Ocean Circulation

Just as there is a circulation pattern to the atmosphere, there is also a circulation pattern to the oceans that it is driven by differences in density and pressure acting along with the Coriolis force. Pressure differences are created in the water when the ocean is heated unequally, because warm water is less dense than cold water. These pressure differences induce the water to flow. Saltier water is also more dense than less salty water, so differences in salinity can also cause pressure differences. The force of wind on the surface water also creates oceanic circulation.


The ocean’s layered temperature structure is shown in Figure 5.28. At low latitudes throughout the year and in middle latitudes in the summer, a warm surface layer develops, heated by the Sun. Wave action mixes heated surface water with the water below it to form the warm layer, which may be as thick as 500 m (about 1600 ft) with a temperature of 20° to 25°C (68° to 77°F) in oceans of the equatorial belt. Below the warm layer, temperatures drop rapidly in a zone known as the thermocline. Below the thermocline is a layer of very cold water extending to the deep ocean floor. Temperatures near the base of the deep layer range from 0°C to 5°C (32° to 41°F). This layering is quite stable because the warm layer is less dense than the cold water and rests on top. In arctic and antarctic regions, the warm layer and thermocline are absent.
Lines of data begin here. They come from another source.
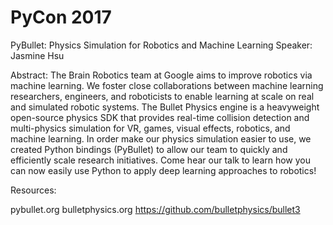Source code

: # PyCon 2017

PyBullet: Physics Simulation for Robotics and Machine Learning
Speaker: Jasmine Hsu

Abstract: The Brain Robotics team at Google aims to improve robotics via machine learning. We foster close collaborations between machine learning researchers, engineers, and roboticists to enable learning at scale on real and simulated robotic systems. The Bullet Physics engine is a heavyweight open-source physics SDK that provides real-time collision detection and multi-physics simulation for VR, games, visual effects, robotics, and machine learning. In order make our physics simulation easier to use, we created Python bindings (PyBullet) to allow our team to quickly and efficiently scale research initiatives. Come hear our talk to learn how you can now easily use Python to apply deep learning approaches to robotics!

Resources:

pybullet.org
bulletphysics.org
https://github.com/bulletphysics/bullet3
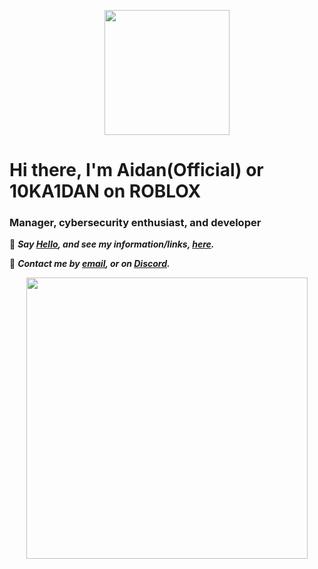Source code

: <p align="center">
  <img src="http://aidan.pw/images/AO-logo-web.png" width="200"/>
</p>

<h1> Hi there, I'm Aidan(Official) or 10KA1DAN on ROBLOX</h1>

### Manager, cybersecurity enthusiast, and developer

👋 ***Say [Hello](mailto:mail@aidan.pw), and see my information/links, [here](https://aidan.pw).***

📨 ***Contact me by [email](mailto:mail@aidan.pw), or on [Discord](https://discord.com/users/337325419416125442).***
<p align="center">
  <img src="https://lanyard-profile-readme.vercel.app/api/337325419416125442" width="450px">
</p>
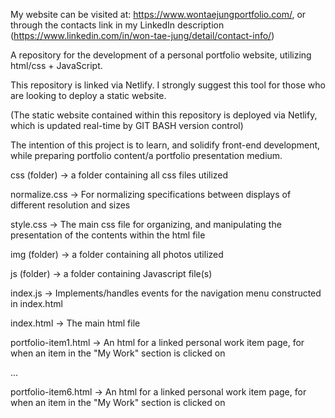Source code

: My website can be visited at: https://www.wontaejungportfolio.com/, or through the contacts link in my LinkedIn description (https://www.linkedin.com/in/won-tae-jung/detail/contact-info/)

A repository for the development of a personal portfolio website, utilizing html/css + JavaScript.

This repository is linked via Netlify. I strongly suggest this tool for those who are looking to deploy a static website.

(The static website contained within this repository is deployed via Netlify, which is updated real-time by GIT BASH version control)

The intention of this project is to learn, and solidify front-end development, while preparing portfolio content/a portfolio presentation medium.

css (folder) -> a folder containing all css files utilized
  
  normalize.css -> For normalizing specifications between displays of different resolution and sizes

  style.css -> The main css file for organizing, and manipulating the presentation of the contents within the html file

img (folder) -> a folder containing all photos utilized

js (folder) -> a folder containing Javascript file(s)

  index.js -> Implements/handles events for the navigation menu constructed in index.html

index.html -> The main html file

portfolio-item1.html -> An html for a linked personal work item page, for when an item in the "My Work" section is clicked on

...

portfolio-item6.html -> An html for a linked personal work item page, for when an item in the "My Work" section is clicked on
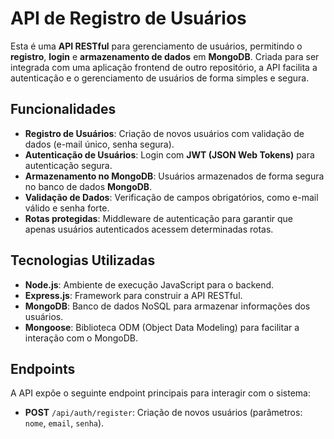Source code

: # API de Registro de Usuários

Esta é uma **API RESTful** para gerenciamento de usuários, permitindo o **registro**, **login** e **armazenamento de dados** em **MongoDB**. Criada para ser integrada com uma aplicação frontend de outro repositório, a API facilita a autenticação e o gerenciamento de usuários de forma simples e segura.

## Funcionalidades

- **Registro de Usuários**: Criação de novos usuários com validação de dados (e-mail único, senha segura).
- **Autenticação de Usuários**: Login com **JWT (JSON Web Tokens)** para autenticação segura.
- **Armazenamento no MongoDB**: Usuários armazenados de forma segura no banco de dados **MongoDB**.
- **Validação de Dados**: Verificação de campos obrigatórios, como e-mail válido e senha forte.
- **Rotas protegidas**: Middleware de autenticação para garantir que apenas usuários autenticados acessem determinadas rotas.

## Tecnologias Utilizadas

- **Node.js**: Ambiente de execução JavaScript para o backend.
- **Express.js**: Framework para construir a API RESTful.
- **MongoDB**: Banco de dados NoSQL para armazenar informações dos usuários.
- **Mongoose**: Biblioteca ODM (Object Data Modeling) para facilitar a interação com o MongoDB.

## Endpoints

A API expõe o seguinte endpoint principais para interagir com o sistema:

- **POST** `/api/auth/register`: Criação de novos usuários (parâmetros: `nome`, `email`, `senha`).
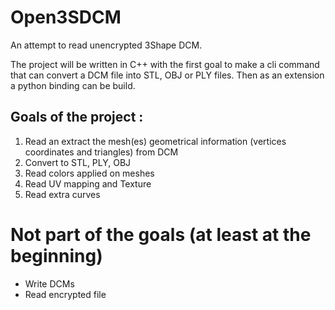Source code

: # Open3SDCM
An attempt to read unencrypted 3Shape DCM.

The project will be written in C++ with the first goal to make a cli command that can convert a DCM file into STL, OBJ or PLY files.
Then as an extension a python binding can be build.

## Goals of the project :

1. Read an extract the mesh(es) geometrical information (vertices coordinates and triangles) from DCM
2. Convert to STL, PLY, OBJ
3. Read colors applied on meshes
4. Read UV mapping and Texture
4. Read extra curves

# Not part of the goals (at least at the beginning)
* Write DCMs
* Read encrypted file
  
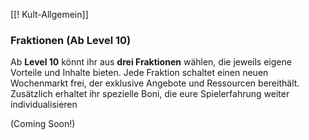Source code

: [[‎‎‎‎‎‎! Kult-Allgemein‎‎]]


### Fraktionen (Ab Level 10)

Ab **Level 10** könnt ihr aus **drei Fraktionen** wählen, die jeweils eigene Vorteile und Inhalte bieten. Jede Fraktion schaltet einen neuen Wochenmarkt frei, der exklusive Angebote und Ressourcen bereithält. Zusätzlich erhaltet ihr spezielle Boni, die eure Spielerfahrung weiter individualisieren



(Coming Soon!)
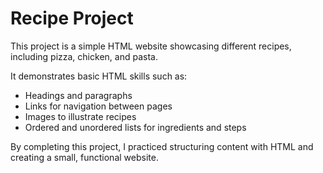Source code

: # Recipe Project

This project is a simple HTML website showcasing different recipes, including pizza, chicken, and pasta.

It demonstrates basic HTML skills such as:

- Headings and paragraphs
- Links for navigation between pages
- Images to illustrate recipes
- Ordered and unordered lists for ingredients and steps

By completing this project, I practiced structuring content with HTML and creating a small, functional website.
Ocean temperature structure


An ocean current is any persistent, dominantly horizontal flow of ocean water. Current systems exchange heat between low and high latitudes and are essential in sustaining the global energy balance. Surface currents are driven by prevailing winds, while deep currents are powered by changes in temperature and density in surface waters that cause them to sink.

In surface currents, energy is transferred from the prevailing surface wind to water by the friction of the air blowing over the water surface. Because of the Coriolis effect, the actual direction of water drift is deflected about 45° from the direction of the driving wind.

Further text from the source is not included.